• C’est la première fois que je viens chez lui. C’est sans doute la 3e ou 4e fois que nous faisons l’amour. Il prend une douche. Je suis pieds au mur, en train de téléphoner, nue. Lorsqu’il sort de la salle de bains, il pousse un cri d’effroi. Il vient de réaliser que je chausse du 42…

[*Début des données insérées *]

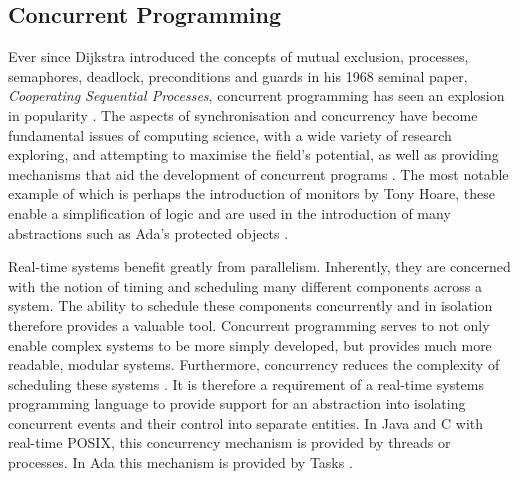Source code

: \subsection{Concurrent Programming}
Ever since Dijkstra introduced the concepts of mutual exclusion, 
processes, semaphores, deadlock, preconditions and guards in his 1968 seminal paper, 
\emph{Cooperating Sequential Processes}, 
concurrent programming has seen an explosion in popularity 
\cite{Dijkstra}. 
The aspects of synchronisation and concurrency have become fundamental issues 
of computing science, with a wide variety of research exploring, and attempting to 
maximise the field's potential, as well as providing mechanisms that aid the development 
of concurrent programs \cite{Sutter:2005:SCR:1095408.1095421,Hansen:1972:SM:361454.361473}. 
The most notable example of which is perhaps the introduction of monitors by Tony Hoare, 
these enable a simplification of logic and are used in the introduction of many abstractions 
such as Ada's protected objects \cite{Hoare:1974:MOS:355620.361161}. 
\par\bigskip\noindent
Real-time systems benefit greatly from parallelism. Inherently, they are concerned with 
the notion of timing and scheduling many different components across a system. 
The ability to schedule these components concurrently and in isolation 
therefore provides a valuable tool. Concurrent programming serves to not only 
enable complex systems to be more simply developed, but provides much more 
readable, modular systems. Furthermore, concurrency reduces the complexity of 
scheduling these systems \cite{real-time-systems}. 
It is therefore a requirement of a real-time systems 
programming language to provide support for an abstraction into isolating 
concurrent events and their control into separate entities. 
In Java and C with real-time POSIX, this concurrency mechanism is provided by 
threads or processes. In Ada this mechanism is provided by Tasks 
\cite[p251]{gehani1989concurrent}.

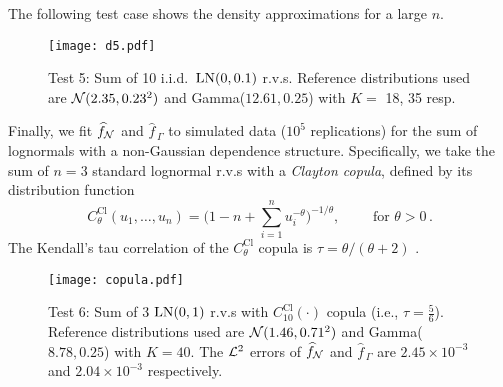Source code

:

The following test case shows the density approximations for a large $n$.


\begin{figure}[H]
\centering
\texttt{[image: d5.pdf]}
\caption*{Test 5: Sum of 10 i.i.d.\ $\mathrm{LN}(0,0.1)$ r.v.s. Reference distributions used are $\mathcal{N}(2.35,0.23^2)$ and Gamma($12.61,0.25$) with $K =$ 18, 35 resp.}
\end{figure}


Finally, we fit $\widehat{f}_{\mathcal{N}}$ and $\widehat{f}_{\,\Gamma}$ to simulated data ($10^5$ replications) for the sum of lognormals with a non-Gaussian dependence structure. Specifically, we take the sum of $n = 3$ standard lognormal r.v.s with a \emph{Clayton copula}, defined by its distribution function
\[
C^{\text{Cl}}_\theta(u_1, \dots, u_n) = \Big( 1 - n + \sum_{i=1}^n u_i^{-\theta} \Big)^{-1/\theta}, \qquad \text{ for } \theta > 0 \,.
\]
The Kendall's tau correlation of the $C^{\text{Cl}}_\theta$ copula is $\tau = \theta / (\theta + 2)$ \cite{mcneil2015quantitative}.

\begin{figure}
\centering
\texttt{[image: copula.pdf]}
\caption*{Test 6: Sum of 3 $\mathrm{LN}(0,1)$ r.v.s with $C^{\text{Cl}}_{10}(\cdot)$ copula (i.e., $\tau = \frac56$). Reference distributions used are $\mathcal{N}(1.46,0.71^2)$ and Gamma($8.78,0.25$) with $K = 40$. The $\mathcal{L}^2$ errors of $\widehat{f}_{\mathcal{N}}$ and $\widehat{f}_{\,\Gamma}$ are $2.45 \times 10^{-3}$ and $2.04 \times 10^{-3}$ respectively.}
\end{figure}





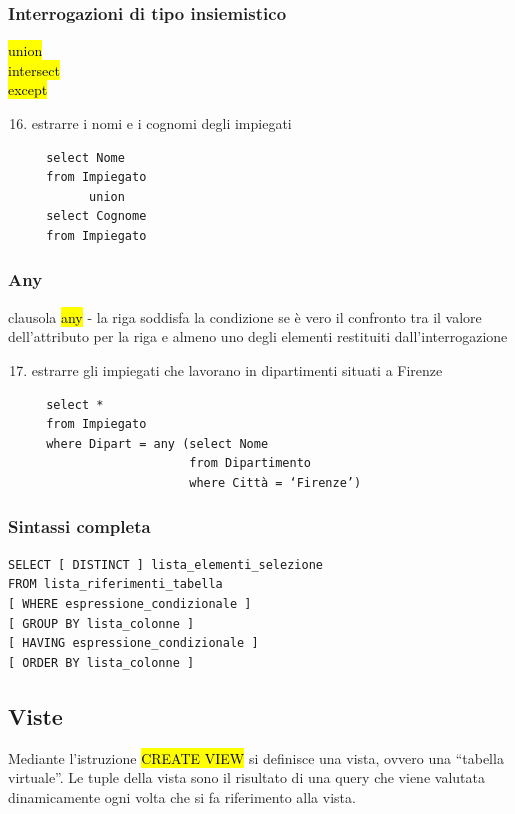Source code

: \documentclass[a4paper]{article}
\begin{document}
\subsubsection{Interrogazioni di tipo insiemistico}
\hl{union}\\
\hl{intersect}\\
\hl{except}
\begin{enumerate}[leftmargin=*]
  \setcounter{enumi}{15}
  \item estrarre i nomi e i cognomi degli impiegati
  \begin{verbatim}
  select Nome
  from Impiegato
        union
  select Cognome
  from Impiegato
  \end{verbatim}
\end{enumerate}

\subsubsection{Any}
clausola \hl{any} - la riga soddisfa la condizione se è vero il confronto tra il valore dell’attributo per la riga e almeno uno degli elementi restituiti dall’interrogazione
\begin{enumerate}[leftmargin=*]
  \setcounter{enumi}{16}
  \item estrarre gli impiegati che lavorano in dipartimenti situati a Firenze
  \begin{verbatim}
  select *
  from Impiegato
  where Dipart = any (select Nome
                      from Dipartimento
                      where Città = ‘Firenze’)
  \end{verbatim}
\end{enumerate}

\subsubsection{Sintassi completa}
\begin{verbatim}
SELECT [ DISTINCT ] lista_elementi_selezione
FROM lista_riferimenti_tabella
[ WHERE espressione_condizionale ]
[ GROUP BY lista_colonne ]
[ HAVING espressione_condizionale ]
[ ORDER BY lista_colonne ]
\end{verbatim}



\subsection{Viste}
Mediante l’istruzione \hl{CREATE VIEW} si definisce una vista, ovvero una “tabella virtuale”. Le tuple della vista sono il risultato di una query che viene valutata dinamicamente ogni volta che si fa riferimento alla vista.
\end{document}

• Pendant des années, l’exercice de la version latine a eu le merveilleux pouvoir de stimuler excessivement ma digestion. Je n’avais jamais le temps d’aller jusqu’au bout de la lecture du texte qu’il fallait absolument que j’aille aux toilettes. J’ai longtemps cru qu’il s’agissait d’une réaction chimique à la poussière de mon Gaffiot acheté aux Puces, qui était dans un piteux état. Je sais maintenant que c’était une réaction purement psychologique à la torture mentale que représente pour moi la version latine, réaction bien pénible lorsque pendant les examens et les concours, on ne peut sortir de la salle de préparation avant la fin de la première heure.
• A une époque où je cherchais du travail, j’avais envoyé le même jour une cinquantaine de CV et de lettres de motivation, des candidatures spontanées en général. J’étais bien fière de prendre mon avenir en main. Le lendemain, en jetant les impressions ratées de mon CV, je me suis rendu compte que j’avais fait une erreur dans mon numéro de téléphone. C’était avant les emails…
• Au début de l’été, je suis à Berne, à la terrasse d’un restaurant. A côté de moi, il y a une espagnole et une française. Je finis par comprendre qu’elles parlent anglais, malgré quelques mots prononcés chacune dans leur langue. C’est toujours émouvant de voir des gens faire des efforts pour se comprendre. Je souris et écoute discrètement leur conversation. Elles parlent d’amour.
• Un soir, tard, dans le « Path », le train reliant Hoboken , proche banlieue de New York située dans le New Jersey à ce qu’il restait du World Trade Center, un homme était assis en face de moi. Il lisait Hegel, dans une traduction française. C’était un livre de poche très abîmé. Il était absorbé dans sa lecture et nous n’étions que 3 ou 4 dans le wagon. Je l’ai fixé tout le trajet espérant qu’on échangerait quelques mots. Il n’a pas levé les yeux.
• Un matin, dans les beaux quartiers centraux de Paris, des policiers sont montés à moto sur le trottoir, sans ralentir, bousculant quelques personnes, avant de redescendre sur la chaussée et de prendre un sens interdit à 80 km/h. Un vieux bourgeois, très élégant, avec une canne sculptée et un chapeau à carreaux anglais, s’est arrêté et a prononcé très distinctement « Quelle bande de connards ! »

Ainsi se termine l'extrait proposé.